What you have to do.
Using the entries that follow, collect the lines where the word "google" appears.

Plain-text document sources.
=== Section Start ===

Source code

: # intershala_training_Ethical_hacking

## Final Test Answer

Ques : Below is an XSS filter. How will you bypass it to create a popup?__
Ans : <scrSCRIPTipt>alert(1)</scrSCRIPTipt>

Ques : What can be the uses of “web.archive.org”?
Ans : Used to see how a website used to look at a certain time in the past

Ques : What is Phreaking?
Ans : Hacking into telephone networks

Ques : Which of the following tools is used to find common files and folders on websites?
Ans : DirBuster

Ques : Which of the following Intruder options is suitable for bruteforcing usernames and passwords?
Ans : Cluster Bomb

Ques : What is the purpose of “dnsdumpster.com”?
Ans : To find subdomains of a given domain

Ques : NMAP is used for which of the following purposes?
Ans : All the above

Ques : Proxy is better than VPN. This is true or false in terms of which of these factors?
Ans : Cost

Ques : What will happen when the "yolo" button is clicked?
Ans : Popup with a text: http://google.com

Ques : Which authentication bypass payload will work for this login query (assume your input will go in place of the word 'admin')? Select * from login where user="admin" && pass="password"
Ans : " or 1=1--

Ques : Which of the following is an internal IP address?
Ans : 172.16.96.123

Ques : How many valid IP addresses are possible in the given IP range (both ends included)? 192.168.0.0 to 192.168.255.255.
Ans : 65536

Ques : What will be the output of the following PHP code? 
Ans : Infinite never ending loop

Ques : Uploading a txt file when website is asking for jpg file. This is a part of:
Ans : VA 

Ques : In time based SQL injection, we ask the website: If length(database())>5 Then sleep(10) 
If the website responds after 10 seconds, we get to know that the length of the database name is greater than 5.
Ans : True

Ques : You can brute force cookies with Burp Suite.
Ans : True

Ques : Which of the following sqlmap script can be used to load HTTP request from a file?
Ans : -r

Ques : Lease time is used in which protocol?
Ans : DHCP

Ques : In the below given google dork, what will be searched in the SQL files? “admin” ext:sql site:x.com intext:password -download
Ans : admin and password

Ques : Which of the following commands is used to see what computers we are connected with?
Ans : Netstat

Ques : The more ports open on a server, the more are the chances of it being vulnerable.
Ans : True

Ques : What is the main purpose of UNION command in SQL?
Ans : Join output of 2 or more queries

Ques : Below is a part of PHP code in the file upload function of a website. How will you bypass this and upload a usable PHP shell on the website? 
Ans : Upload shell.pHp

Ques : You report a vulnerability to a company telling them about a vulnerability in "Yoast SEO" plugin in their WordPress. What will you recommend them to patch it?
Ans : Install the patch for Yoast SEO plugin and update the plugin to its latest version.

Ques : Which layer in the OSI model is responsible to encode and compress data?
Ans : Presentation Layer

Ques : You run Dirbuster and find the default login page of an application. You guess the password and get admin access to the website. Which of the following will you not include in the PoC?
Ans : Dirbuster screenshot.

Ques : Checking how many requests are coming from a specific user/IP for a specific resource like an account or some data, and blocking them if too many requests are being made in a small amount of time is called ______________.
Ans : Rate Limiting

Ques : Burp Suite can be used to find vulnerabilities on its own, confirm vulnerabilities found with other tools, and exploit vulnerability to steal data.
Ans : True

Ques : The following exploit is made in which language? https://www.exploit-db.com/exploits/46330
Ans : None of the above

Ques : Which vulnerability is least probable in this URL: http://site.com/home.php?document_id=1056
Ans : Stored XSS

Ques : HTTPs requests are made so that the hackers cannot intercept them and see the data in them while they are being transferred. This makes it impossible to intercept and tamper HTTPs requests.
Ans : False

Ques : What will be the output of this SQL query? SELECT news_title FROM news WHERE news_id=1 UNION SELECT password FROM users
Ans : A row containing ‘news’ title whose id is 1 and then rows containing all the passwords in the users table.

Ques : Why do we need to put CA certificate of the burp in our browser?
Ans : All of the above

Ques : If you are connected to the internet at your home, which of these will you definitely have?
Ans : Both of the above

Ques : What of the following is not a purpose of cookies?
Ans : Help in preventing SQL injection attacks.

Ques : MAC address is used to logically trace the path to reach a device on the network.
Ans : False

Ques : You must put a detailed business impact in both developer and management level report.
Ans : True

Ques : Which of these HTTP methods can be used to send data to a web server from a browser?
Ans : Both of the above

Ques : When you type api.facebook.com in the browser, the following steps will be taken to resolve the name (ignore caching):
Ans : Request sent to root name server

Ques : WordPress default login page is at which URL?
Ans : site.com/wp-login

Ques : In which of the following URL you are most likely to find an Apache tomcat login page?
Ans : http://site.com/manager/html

=== Section End ===

Response.
Ans : Popup with a text: http://google.com
Ques : In the below given google dork, what will be searched in the SQL files? “admin” ext:sql site:x.com intext:password -download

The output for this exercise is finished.